1071: Conquered by the Seljuk Turks.
Late 13th century: Becomes part of the Hamidids.
1381: Isparta is sold to the Ottoman sultan Murad I by the Hamidid Emir.
Late 19th century: Muslim refugees from the Balkans settle around Isparta. The Bulgarian refugees brought the knowledge of kazanlik rosewater production with them, leading to Isparta's nickname: city of roses.
1914: According to the 1914 Ottoman population statistics, the district of Isparta had a total population of 54.465, consisting of 46.698 Muslims, 6.648 Greeks and 1.119 Armenians.
1923: The Greek inhabitants of the area were forced to move to Greece under the Greco-Turkish population exchange.

Notable flight crashes

On 19 September, 1976, Turkish Airlines Flight 452, a Boeing 727 aircraft, crashed on a Isparta hill, also Mount Karatepe, killing all 154 occupants.

On November 30, 2007, Atlasjet Flight 4203 crashed on approach to Isparta Süleyman Demirel Airport, killing all 57 passengers and crew.

Titular see 
No longer a residential bishopric, 'Baris in Pisidia' is today listed by the Catholic Church as a titular bishopric, nominal suffragan of Nicomedia, since the diocese was nominally restored in 1933: Latin adjective Baren(us) in Pisidia (Latin). It has been vacant for decades, having had the following incumbents, so far of the fitting Episcopal (lowest) rank:
 Alfred Bertram Leverman (1948.04.24 – 1953.07.27) as Auxiliary Bishop of Halifax (Canada) (1948.04.24 – 1953.07.27); later Bishop of Saint John, New Brunswick (Canada) (1953.07.27 – 1968.09.07), emeritate as Titular Bishop of Altava (1968.09.07 – death 1972.04.28)
 José de Almeida Batista Pereira (1953.12.22 – 1955.11.07) as Auxiliary Bishop of Niterói (Brazil) (1953.12.22 – 1955.11.07), Bishop of Sete Lagoas (Brazil) (1955.11.07 – 1964.04.02), Bishop of Guaxupé (Brazil) (1964.04.02 – retired 1976.01.16); died 2009
 António Cardoso Cunha (1956.03.09 – 1967.01.10), first as Auxiliary Bishop of Beja (Portugal) (1956.03.09 – 1965), then as Coadjutor Bishop of Vila Real (Portugal) (1965 – 1967.01.10), next succeeded as Bishop of Vila Real (1967.01.10 – retired 1991.01.19), died 2004.

Economy 

The main economic activities of Isparta are the production of rosewater and handmade carpets. Tourism, both local and increasingly international due to "biblical tourism", is becoming an important source of revenue.

In the early 20th century, carpetmaking was a major industry in Isparta.

Climate 
Isparta has a Hot-summer mediterranean climate (Köppen climate classification: Csa), or a temperate oceanic climate (Trewartha climate classification: Do).

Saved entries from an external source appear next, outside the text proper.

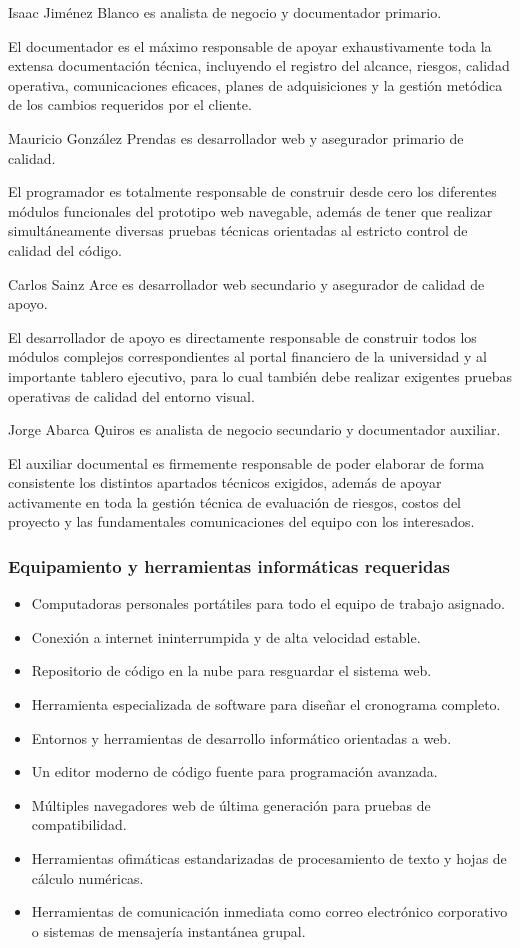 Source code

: \documentclass[11pt,spanish]{article}
\begin{document}
Isaac Jiménez Blanco es analista de negocio y documentador primario.

El documentador es el máximo responsable de apoyar exhaustivamente toda la extensa documentación técnica, incluyendo el registro del alcance, riesgos, calidad operativa, comunicaciones eficaces, planes de adquisiciones y la gestión metódica de los cambios requeridos por el cliente.

Mauricio González Prendas es desarrollador web y asegurador primario de calidad.

El programador es totalmente responsable de construir desde cero los diferentes módulos funcionales del prototipo web navegable, además de tener que realizar simultáneamente diversas pruebas técnicas orientadas al estricto control de calidad del código.

Carlos Sainz Arce es desarrollador web secundario y asegurador de calidad de apoyo.

El desarrollador de apoyo es directamente responsable de construir todos los módulos complejos correspondientes al portal financiero de la universidad y al importante tablero ejecutivo, para lo cual también debe realizar exigentes pruebas operativas de calidad del entorno visual.

Jorge Abarca Quiros es analista de negocio secundario y documentador auxiliar.

El auxiliar documental es firmemente responsable de poder elaborar de forma consistente los distintos apartados técnicos exigidos, además de apoyar activamente en toda la gestión técnica de evaluación de riesgos, costos del proyecto y las fundamentales comunicaciones del equipo con los interesados.

\subsubsection{Equipamiento y herramientas informáticas requeridas}

\begin{itemize}
    \item Computadoras personales portátiles para todo el equipo de trabajo asignado.
    \item Conexión a internet ininterrumpida y de alta velocidad estable.
    \item Repositorio de código en la nube para resguardar el sistema web.
    \item Herramienta especializada de software para diseñar el cronograma completo.
    \item Entornos y herramientas de desarrollo informático orientadas a web.
    \item Un editor moderno de código fuente para programación avanzada.
    \item Múltiples navegadores web de última generación para pruebas de compatibilidad.
    \item Herramientas ofimáticas estandarizadas de procesamiento de texto y hojas de cálculo numéricas.
    \item Herramientas de comunicación inmediata como correo electrónico corporativo o sistemas de mensajería instantánea grupal.
\end{itemize}
\end{document}
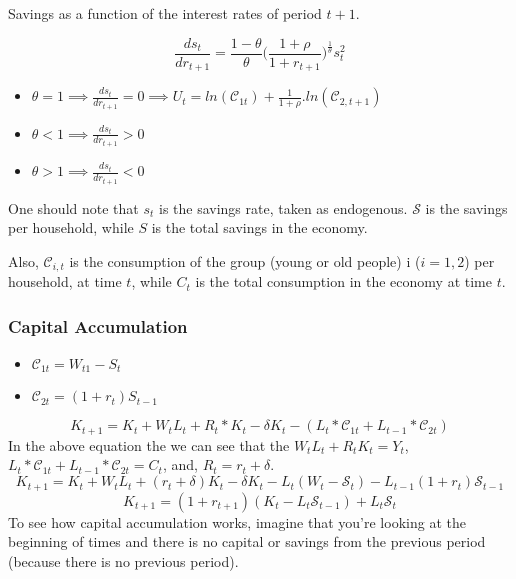 Savings as a function of the interest rates of period $t+1$.

\begin{equation*}
    \frac{d s_{t}}{d r_{t+1}}=\frac{1-\theta}{\theta}\bigg(\frac{1+\rho}{1+r_{t+1}} \bigg)^\frac{1}{\theta}s_{t}^2
\end{equation*}

\begin{itemize}
    \item $\theta=1 \implies \frac{ds_{t}}{d r_{t+1}}=0 \implies U_{t}=ln(\mathcal{C}_{1t})+\frac{1}{1+\rho}.ln(\mathcal{C}_{2,t+1})$
    \item $\theta < 1 \implies \frac{ds_{t}}{dr_{t+1}}>0$
    \item $\theta > 1 \implies \frac{ds_{t}}{dr_{t+1}}<0$
\end{itemize}

One should note that $s_{t}$ is the savings rate, taken as endogenous. $\mathcal{S}$ is the savings per household, while $S$ is the total savings in the economy.

Also, $\mathcal{C}_{i,t}$ is the consumption of the group (young or old people) i ($i=1,2$) per household, at time $t$, while $C_{t}$ is the total consumption in the economy at time $t$.

\subsubsection{Capital Accumulation}
\begin{itemize}
    \item $\mathcal{C}_{1t}=W_{t1}-S_{t}$
    \item $\mathcal{C}_{2t}=(1+r_{t})S_{t-1}$
\end{itemize}
\begin{equation}
    K_{t+1} = K_t + W_t  L_t + R_t * K_t - \delta K_t -(L_t*\mathcal{C}_{1t} + L_{t-1}*\mathcal{C}_{2t})
\end{equation}
In the above equation the we can see that the $W_tL_t+R_tK_t=Y_t$, $L_t*\mathcal{C}_{1t} + L_{t-1}*\mathcal{C}_{2t}=C_{t}$, and, $R_{t}=r_{t}+\delta$.
\begin{equation*}
    K_{t+1}=K_{t}+W_{t}L_{t}+(r_{t}+\delta)K_{t}-\delta K_{t}-L_{t}(W_{t}-\mathcal{S}_{t})-L_{t-1}(1+r_{t})\mathcal{S}_{t-1}
\end{equation*}
\begin{equation*}
    K_{t+1}=(1+r_{t+1})(K_{t}-L_{t}\mathcal{S}_{t-1})+L_{t}\mathcal{S}_{t}
\end{equation*}
To see how capital accumulation works, imagine that you're looking at the beginning of times and there is no capital or savings from the previous period (because there is no previous period).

Winters are chilly, rainy and often snowy, summers are hot and dry. The lakes around the city have an important moderating influence on the climate. Precipitation occurs mostly in the winter months, with a notable decrease in summer.

Sights 
The city lies close to a fault line and is thus prone to violent earthquakes.
Most of the ancient city was destroyed by an earthquake 1914. So there are only a few historical buildings left. The oldest building is the Kutlu Bey Mosque (or Ulu Camii, which means great Mosque), built in 1429 by Kutlu Bey, a general of Sultan Murad II. It was very badly destroyed by the earthquake 1914, but restored 1922.
Famous is the Firdevs-Bey-Camii (Mosque) (also: Firdevs Paşa Camii, Mimar Sinan Camii) from 1561. The mosque and the neighboring Bedesten (market hall) are attributed to the architect Sinan. Badly damaged by earthquake in 1914, it was renovated afterwards.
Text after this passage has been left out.